Christophe Remontet, directeur du site de Saint-Héand de Thales
Parce que VisioLoc apporte aux forces terrestres la capacité d’extraire des coordonnées de géolocalisation précisément quelles que soient les conditions y compris, et c’est là le plus important sans signal satellite, « en déni de service GNSS (Géolocalisation et navigation par un système de satellites) », dit exactement Thales. « Quand on le présente, ça fait systématiquement « Waouh ! » de partout mais, derrière, on nous demande des démonstrations de terrain pour le prouver tellement c’est dur à croire, tellement c’est révolutionnaire », assure Christophe Remontet. VisioLoc extrait précisément les coordonnées d’une cible repérée malgré, l’absence donc de signaux GNSS, et permet immédiatement à une section combattant sur le terrain d’adresser une demande d’appui, par exemple d’artillerie.
30 recrutements en 2023 pour « un début »

« Grâce à la précision de la géolocalisation, celle-ci est traitée directement par l’unité d’artillerie qui engage immédiatement sa puissance de feu pour appuyer l’unité au contact », décrit Thales. « Le contexte actuel montre encore plus la pertinence de VisioLoc. Les Américains ont beaucoup misé sur le satellite mais les brouilleurs, même à toute petite échelle, sont désormais monnaie-courante sur le champ de bataille », note Pierre-Yves Guinet. Sur le marché de l’optronique du combattant, VisioLoc est donc annoncée comme une « innovation de rupture », « un saut capacitaire tactique », rendant « inutile la phase de réglage des tirs qui peut prendre à ce jour parfois 20 minutes, divisant ainsi par trois voire quatre le temps entre la demande d’appui par le chef tactique et l’engagement de l’unité d’artillerie ».
Les Américains ont beaucoup misé sur le satellite mais les brouilleurs, même à toute petite échelle, sont désormais monnaie-courante.
Pierre-Yves Guinet, responsable de la ligne de produits optronique du combattant.
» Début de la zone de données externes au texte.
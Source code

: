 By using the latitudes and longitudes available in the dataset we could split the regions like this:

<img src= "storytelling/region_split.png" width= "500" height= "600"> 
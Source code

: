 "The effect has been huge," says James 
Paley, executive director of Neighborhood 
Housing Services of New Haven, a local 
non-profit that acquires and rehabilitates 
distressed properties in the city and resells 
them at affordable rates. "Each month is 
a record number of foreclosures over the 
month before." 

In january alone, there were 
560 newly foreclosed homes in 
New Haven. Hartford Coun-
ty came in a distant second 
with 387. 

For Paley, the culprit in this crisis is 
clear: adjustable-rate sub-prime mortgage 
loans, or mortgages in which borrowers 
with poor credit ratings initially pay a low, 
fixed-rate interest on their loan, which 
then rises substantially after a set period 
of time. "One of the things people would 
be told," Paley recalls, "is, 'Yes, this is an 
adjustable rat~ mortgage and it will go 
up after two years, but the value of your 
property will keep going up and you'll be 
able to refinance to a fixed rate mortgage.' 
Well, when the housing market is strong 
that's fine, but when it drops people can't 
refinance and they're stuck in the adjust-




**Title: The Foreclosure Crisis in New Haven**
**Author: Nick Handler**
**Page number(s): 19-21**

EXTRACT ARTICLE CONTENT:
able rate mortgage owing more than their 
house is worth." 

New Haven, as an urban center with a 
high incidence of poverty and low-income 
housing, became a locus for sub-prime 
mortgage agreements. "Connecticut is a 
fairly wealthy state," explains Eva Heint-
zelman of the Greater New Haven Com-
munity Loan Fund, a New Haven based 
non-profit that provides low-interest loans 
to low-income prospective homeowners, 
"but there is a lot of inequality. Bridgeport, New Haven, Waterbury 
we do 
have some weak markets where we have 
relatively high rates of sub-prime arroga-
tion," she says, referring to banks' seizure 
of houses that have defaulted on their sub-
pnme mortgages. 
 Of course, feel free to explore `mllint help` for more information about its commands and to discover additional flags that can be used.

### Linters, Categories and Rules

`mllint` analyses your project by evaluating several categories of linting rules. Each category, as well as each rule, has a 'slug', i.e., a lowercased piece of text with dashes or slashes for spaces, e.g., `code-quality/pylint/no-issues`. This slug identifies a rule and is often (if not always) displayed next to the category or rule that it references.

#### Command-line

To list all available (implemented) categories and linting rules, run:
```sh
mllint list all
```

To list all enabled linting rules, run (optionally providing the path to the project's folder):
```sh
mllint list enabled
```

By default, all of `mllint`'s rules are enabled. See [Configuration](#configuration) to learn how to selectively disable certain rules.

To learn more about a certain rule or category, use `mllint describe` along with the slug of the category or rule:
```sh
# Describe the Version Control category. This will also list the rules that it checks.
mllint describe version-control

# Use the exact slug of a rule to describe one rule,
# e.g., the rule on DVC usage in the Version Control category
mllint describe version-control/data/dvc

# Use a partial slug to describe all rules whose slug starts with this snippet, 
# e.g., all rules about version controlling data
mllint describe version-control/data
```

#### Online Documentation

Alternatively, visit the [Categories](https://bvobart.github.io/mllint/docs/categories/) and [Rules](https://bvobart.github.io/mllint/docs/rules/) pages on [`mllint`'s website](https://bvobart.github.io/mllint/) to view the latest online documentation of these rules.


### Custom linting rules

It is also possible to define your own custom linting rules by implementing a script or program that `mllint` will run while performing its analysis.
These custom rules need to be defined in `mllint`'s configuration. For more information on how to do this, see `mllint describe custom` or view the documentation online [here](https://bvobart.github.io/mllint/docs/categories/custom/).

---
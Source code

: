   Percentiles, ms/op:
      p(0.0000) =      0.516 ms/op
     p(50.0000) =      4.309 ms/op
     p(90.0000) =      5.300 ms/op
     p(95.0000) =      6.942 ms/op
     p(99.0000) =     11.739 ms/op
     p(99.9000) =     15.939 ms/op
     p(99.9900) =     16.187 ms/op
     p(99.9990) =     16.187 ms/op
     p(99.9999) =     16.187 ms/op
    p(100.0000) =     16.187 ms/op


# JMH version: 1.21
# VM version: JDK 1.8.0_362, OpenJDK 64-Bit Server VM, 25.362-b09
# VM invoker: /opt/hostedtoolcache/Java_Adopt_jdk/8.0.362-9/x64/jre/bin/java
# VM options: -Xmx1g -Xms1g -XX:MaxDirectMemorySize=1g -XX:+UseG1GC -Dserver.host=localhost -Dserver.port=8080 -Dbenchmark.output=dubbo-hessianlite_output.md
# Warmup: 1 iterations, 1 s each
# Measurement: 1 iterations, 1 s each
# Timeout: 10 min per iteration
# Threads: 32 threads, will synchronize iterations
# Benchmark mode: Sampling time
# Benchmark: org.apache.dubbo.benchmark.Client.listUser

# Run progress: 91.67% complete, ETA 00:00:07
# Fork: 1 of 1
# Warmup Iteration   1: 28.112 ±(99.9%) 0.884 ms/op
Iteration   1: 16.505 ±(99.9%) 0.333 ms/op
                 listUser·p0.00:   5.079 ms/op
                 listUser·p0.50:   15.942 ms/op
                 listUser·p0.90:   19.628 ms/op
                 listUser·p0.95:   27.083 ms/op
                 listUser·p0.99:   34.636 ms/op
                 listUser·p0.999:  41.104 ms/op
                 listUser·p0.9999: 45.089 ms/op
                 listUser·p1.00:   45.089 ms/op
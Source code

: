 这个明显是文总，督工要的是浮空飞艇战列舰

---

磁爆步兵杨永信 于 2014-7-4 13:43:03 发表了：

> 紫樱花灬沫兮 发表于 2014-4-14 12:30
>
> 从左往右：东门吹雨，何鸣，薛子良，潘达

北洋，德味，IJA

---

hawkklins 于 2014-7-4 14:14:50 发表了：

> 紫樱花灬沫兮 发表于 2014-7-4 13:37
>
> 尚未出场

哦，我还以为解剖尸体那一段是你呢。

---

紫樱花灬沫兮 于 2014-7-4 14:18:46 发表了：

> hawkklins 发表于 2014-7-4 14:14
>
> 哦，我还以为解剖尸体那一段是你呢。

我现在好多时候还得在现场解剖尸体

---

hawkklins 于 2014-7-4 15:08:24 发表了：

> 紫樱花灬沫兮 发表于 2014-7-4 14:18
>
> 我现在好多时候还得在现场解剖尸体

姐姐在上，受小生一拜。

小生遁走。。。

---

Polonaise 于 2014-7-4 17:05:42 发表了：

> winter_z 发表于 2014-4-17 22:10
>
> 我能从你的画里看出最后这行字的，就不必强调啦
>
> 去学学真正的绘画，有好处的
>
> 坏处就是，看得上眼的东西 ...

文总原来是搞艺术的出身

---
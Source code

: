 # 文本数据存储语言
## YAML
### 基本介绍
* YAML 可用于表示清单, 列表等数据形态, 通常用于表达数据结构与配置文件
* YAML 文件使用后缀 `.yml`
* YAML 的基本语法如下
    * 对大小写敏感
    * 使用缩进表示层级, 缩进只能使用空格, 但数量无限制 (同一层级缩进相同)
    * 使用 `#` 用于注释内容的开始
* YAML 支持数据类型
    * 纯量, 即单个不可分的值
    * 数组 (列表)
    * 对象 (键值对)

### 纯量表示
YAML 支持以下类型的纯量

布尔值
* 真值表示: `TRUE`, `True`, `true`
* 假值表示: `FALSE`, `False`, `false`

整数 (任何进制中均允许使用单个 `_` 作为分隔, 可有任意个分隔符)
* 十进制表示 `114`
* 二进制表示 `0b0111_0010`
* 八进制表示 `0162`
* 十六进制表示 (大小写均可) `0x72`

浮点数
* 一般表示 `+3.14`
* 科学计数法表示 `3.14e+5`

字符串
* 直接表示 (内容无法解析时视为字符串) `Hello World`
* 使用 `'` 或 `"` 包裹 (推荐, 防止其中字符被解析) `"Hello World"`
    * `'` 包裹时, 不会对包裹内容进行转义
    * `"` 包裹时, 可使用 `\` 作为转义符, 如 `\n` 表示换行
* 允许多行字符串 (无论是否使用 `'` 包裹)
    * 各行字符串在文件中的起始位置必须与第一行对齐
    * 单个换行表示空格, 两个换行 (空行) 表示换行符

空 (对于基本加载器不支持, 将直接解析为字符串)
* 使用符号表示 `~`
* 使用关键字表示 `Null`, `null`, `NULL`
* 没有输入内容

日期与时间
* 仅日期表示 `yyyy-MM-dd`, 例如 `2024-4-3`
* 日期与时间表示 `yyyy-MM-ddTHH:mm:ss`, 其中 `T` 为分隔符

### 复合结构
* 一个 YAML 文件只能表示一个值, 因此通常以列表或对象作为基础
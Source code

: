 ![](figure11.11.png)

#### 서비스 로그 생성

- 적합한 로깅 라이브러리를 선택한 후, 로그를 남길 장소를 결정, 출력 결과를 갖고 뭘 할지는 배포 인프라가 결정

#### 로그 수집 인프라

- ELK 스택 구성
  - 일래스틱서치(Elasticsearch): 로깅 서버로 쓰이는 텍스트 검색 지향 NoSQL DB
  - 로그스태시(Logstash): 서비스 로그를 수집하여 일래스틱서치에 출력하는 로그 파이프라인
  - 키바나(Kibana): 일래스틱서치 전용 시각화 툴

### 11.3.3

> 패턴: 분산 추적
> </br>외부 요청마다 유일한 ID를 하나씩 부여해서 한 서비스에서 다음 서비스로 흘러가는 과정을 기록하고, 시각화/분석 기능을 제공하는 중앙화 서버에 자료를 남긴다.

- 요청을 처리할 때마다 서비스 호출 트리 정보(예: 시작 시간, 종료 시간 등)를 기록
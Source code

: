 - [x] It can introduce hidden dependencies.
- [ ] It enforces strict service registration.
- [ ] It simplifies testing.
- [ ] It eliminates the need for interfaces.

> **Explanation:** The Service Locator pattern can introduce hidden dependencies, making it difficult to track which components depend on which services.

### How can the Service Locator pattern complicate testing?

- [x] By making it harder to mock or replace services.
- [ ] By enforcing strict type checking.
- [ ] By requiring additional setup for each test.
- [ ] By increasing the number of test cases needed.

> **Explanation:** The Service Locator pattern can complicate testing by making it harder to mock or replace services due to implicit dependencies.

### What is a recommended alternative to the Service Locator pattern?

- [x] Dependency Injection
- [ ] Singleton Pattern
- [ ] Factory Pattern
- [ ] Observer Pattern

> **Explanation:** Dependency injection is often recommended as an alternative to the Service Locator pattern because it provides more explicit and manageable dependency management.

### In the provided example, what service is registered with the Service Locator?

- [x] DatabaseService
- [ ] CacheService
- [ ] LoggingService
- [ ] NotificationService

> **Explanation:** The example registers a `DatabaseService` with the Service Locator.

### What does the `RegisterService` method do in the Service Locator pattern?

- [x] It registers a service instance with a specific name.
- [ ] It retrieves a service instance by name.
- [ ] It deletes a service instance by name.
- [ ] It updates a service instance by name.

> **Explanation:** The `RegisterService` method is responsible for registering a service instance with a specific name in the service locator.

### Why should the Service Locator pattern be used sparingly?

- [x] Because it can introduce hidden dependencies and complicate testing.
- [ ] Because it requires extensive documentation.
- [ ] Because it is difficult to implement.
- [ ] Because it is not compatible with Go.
Avant d’en arriver là, il a fallu que les équipes de Pascal Sécretin, ex-officier para issu de Saint-Cyr, directeur de ligne de produits à la direction de la stratégie des systèmes terrestres et aériens tombent puis se penchent, presque par hasard sur les 200 pages d’un brevet déjà aux mains du groupe. Leur compréhension et la capacité du site de Saint-Héand à exploiter ces nombreuses lignes de calcul a ensuite fait mouche. Elle devrait faire monter en puissance l’activité du site de Saint-Héand. 10 postes sont déjà à pourvoir, 30 le seront dans l’année qui vient en R&D, en production. « Mais ce n’est qu’un début », s’enthousiasme Christophe Remontet. Surtout que fin 2021, Thales annonçait le lancement d’une autre technologie révolutionnaire pour l’armement avec Xtraim, lunette de visée à technologie thermique servant aussi bien le jour que la nuit. Elle sera elle aussi produite à Saint-Héand à partir de 2023. Et elle aussi vaut bien un « Waouh ! ».